[Lazarus] UTF8LengthFast returning incorrect results on AARCH64 (MacOS)
Bart
bartjunk64 at gmail.com
Mon Dec 27 19:21:51 CET 2021
On Mon, Dec 27, 2021 at 6:35 PM Marco van de Voort via lazarus
<lazarus at lists.lazarus-ide.org> wrote:
> The expression seems to be 1 when the top bits are 10 iow when it is a
> follow bytes of utf8, that is what the comment says, and I as far as I
> can see the signedness doesn't matter.
>
> Basically to me that seems to be a branchless version of
>
> if (p[i] and %11000000)=%10000000 then
>
> inc(result);
This is how I understood that paert of the code as well.
Just a side node: all this assumes that the UTF8 is correct (in the
strict sense).
Now for the part that tries to do calculations on blocks of 32 or 64 bits.
It uses a multiplication in that part.
That seems a bit odd as this code tries to do evrything with ands,
nots, and shifts.
Would this approach (in that part of the code) also work?
X = 32 or 64 bit block
1: AND X with EIGHTYMASK
2: SHR 7: gives (A)
3: NOT X
4: SHR 6: gives (B)
5: (A) AND (B): gives (C)
Basically we do the same as for a 1-byte block;
Now we have a pattern where any 1 tells us this byte was a following byte
A 32-bit example:
(Invalid sequence but that does not matter here)
X = %11xxxxxx %01xxxxxx %00xxxxxx %10xxxxxx
(Leading-ASCII-ASCII-Following, so count of following bytes must be 1)
AND with EIGTHYMASK gives %10000000 %00000000 %00000000 %10000000
SHR 7 gives: %00000001 %00000000 %00000000 %00000001 (A)

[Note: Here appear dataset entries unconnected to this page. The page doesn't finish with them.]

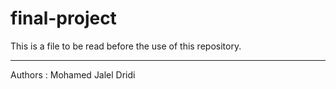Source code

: # final-project
This is a file to be read before the use of this repository.














--------------------------------------------
Authors : Mohamed Jalel Dridi
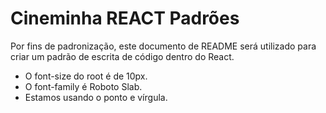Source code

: <h1>Cineminha REACT Padrões</h1>

<p>Por fins de padronização, este documento de README será utilizado para criar um padrão de escrita de código dentro do React.</p>
<ul>
  <li>O font-size do root é de 10px.</li>
  <li>O font-family é Roboto Slab.</li>
  <li>Estamos usando o ponto e vírgula.</li>
</ul>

NOT %11xxxxxx %01xxxxxx %00xxxxxx %10xxxxxx = %00yyyyyy %10yyyyyy
%11yyyyyy %01yyyyyy
SHR 6 gives: %00000000 %yyyyyy10 %yyyyyy11 %yyyyyy01 (B)
(A) and (B) gives: %00000000 %00000000 %00000000 %00000001 (C)
All non-following bytes turn into %00000000
The count of following bytes is PopCnt(C)
As long as PopCnt is available as a machine instruction, this will be
faster than the (nx * ONEMASK) calculation I think.
(I would hope this is the case for all platforms Lazarus supports, if
not the call to PopCnt could be ifdef-ed.)
So basically change this:
nx := ((pnx^ and EIGHTYMASK) shr 7) and ((not pnx^) shr 6);
{$push}{$overflowchecks off} // "nx * ONEMASK" causes an
arithmetic overflow.
Result += (nx * ONEMASK) >> ((sizeof(PtrInt) - 1) * 8);
{$pop}
into
nx := ((pnx^ and EIGHTYMASK) shr 7) and ((not pnx^) shr 6);
Result := Result + PopCnt(PtrUInt(nx)); /PopCnt only accepts
unsigend parameter
Since bit manipulating is not my strongpoint, please comment.